A cet égard, les conclusions du Ministère public précédant un arrêt de la Cour du 23 mai 2016 (R.G. S.14.0002.F, commenté par Terra Laboris pour socialEye) méritent d’être épinglées. Elles exposent en effet l’évolution des dispositions applicables à la reprise d’un travail non autorisé dans le cadre la loi du 9 août 1963. Ainsi, avant la loi du 18 octobre 1991 insérant un article 56 bis dans la loi du 9 août 1963, cette reprise mettait, selon la jurisprudence de la Cour, fin à la reconnaissance de l’état d’incapacité avec la conséquence que le droit aux indemnités ne pouvait à nouveau être accordé à l’assuré social qu’après l’introduction d’une nouvelle demande, qui ne pouvait être accueillie que si les conditions de stage étaient remplies. La loi du 18 octobre 1991 est venue tempérer les conséquences désastreuses de cette règle. Citant les travaux préparatoires de cette loi et la doctrine, ces conclusions considèrent que, dans l’hypothèse d’un travailleur étant toujours atteint d’une incapacité de travail supérieure à 50%, la cessation de l’activité lui permet de prétendre à l’octroi des indemnités sans nouvelle demande et sans devoir démontrer à nouveau le respect des conditions d’assurabilité.

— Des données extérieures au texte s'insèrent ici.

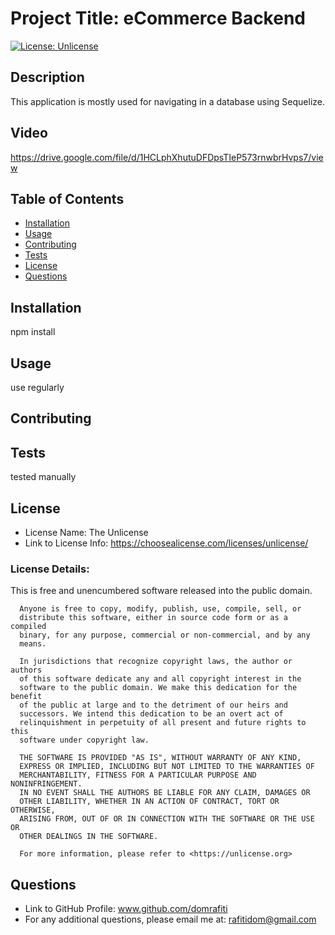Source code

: # Project Title: eCommerce Backend

  [![License: Unlicense](https://img.shields.io/badge/license-Unlicense-blue.svg)](http://unlicense.org/)

## Description 

This application is mostly used for navigating in a database using Sequelize.

## Video

https://drive.google.com/file/d/1HCLphXhutuDFDpsTIeP573rnwbrHvps7/view

## Table of Contents
* [Installation](#installation)
* [Usage](#usage)
* [Contributing](#contributing)
* [Tests](#tests)
* [License](#license)
* [Questions](#questions)


## Installation

npm install

## Usage 

use regularly

## Contributing



## Tests

tested manually

## License
* License Name: The Unlicense
* Link to License Info: https://choosealicense.com/licenses/unlicense/

### License Details: 
This is free and unencumbered software released into the public domain.

      Anyone is free to copy, modify, publish, use, compile, sell, or
      distribute this software, either in source code form or as a compiled
      binary, for any purpose, commercial or non-commercial, and by any
      means.
      
      In jurisdictions that recognize copyright laws, the author or authors
      of this software dedicate any and all copyright interest in the
      software to the public domain. We make this dedication for the benefit
      of the public at large and to the detriment of our heirs and
      successors. We intend this dedication to be an overt act of
      relinquishment in perpetuity of all present and future rights to this
      software under copyright law.
      
      THE SOFTWARE IS PROVIDED "AS IS", WITHOUT WARRANTY OF ANY KIND,
      EXPRESS OR IMPLIED, INCLUDING BUT NOT LIMITED TO THE WARRANTIES OF
      MERCHANTABILITY, FITNESS FOR A PARTICULAR PURPOSE AND NONINFRINGEMENT.
      IN NO EVENT SHALL THE AUTHORS BE LIABLE FOR ANY CLAIM, DAMAGES OR
      OTHER LIABILITY, WHETHER IN AN ACTION OF CONTRACT, TORT OR OTHERWISE,
      ARISING FROM, OUT OF OR IN CONNECTION WITH THE SOFTWARE OR THE USE OR
      OTHER DEALINGS IN THE SOFTWARE.
      
      For more information, please refer to <https://unlicense.org>



## Questions
* Link to GitHub Profile: www.github.com/domrafiti
* For any additional questions, please email me at: rafitidom@gmail.com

L’arrêt du 23 mai 2016 se prononce sur la portée de la loi du 28 avril 2010 et ne donne donc pas d’éléments utiles quant à celle de la loi du 18 octobre 1991. Il reste que l’on peut peut-être trouver dans celle-ci une solution pour résoudre ce cas d’espèce aux conséquences particulièrement dommageables par rapport à l’infraction.

Précisons que plusieurs décisions des juges du fond sur l’évolution de la législation peuvent être consultées sur le site de Terra Laboris, et notamment un arrêt, commenté, de la cour du travail de Bruxelles du 5 avril 2012 (R.G. n° 2011/AB/690).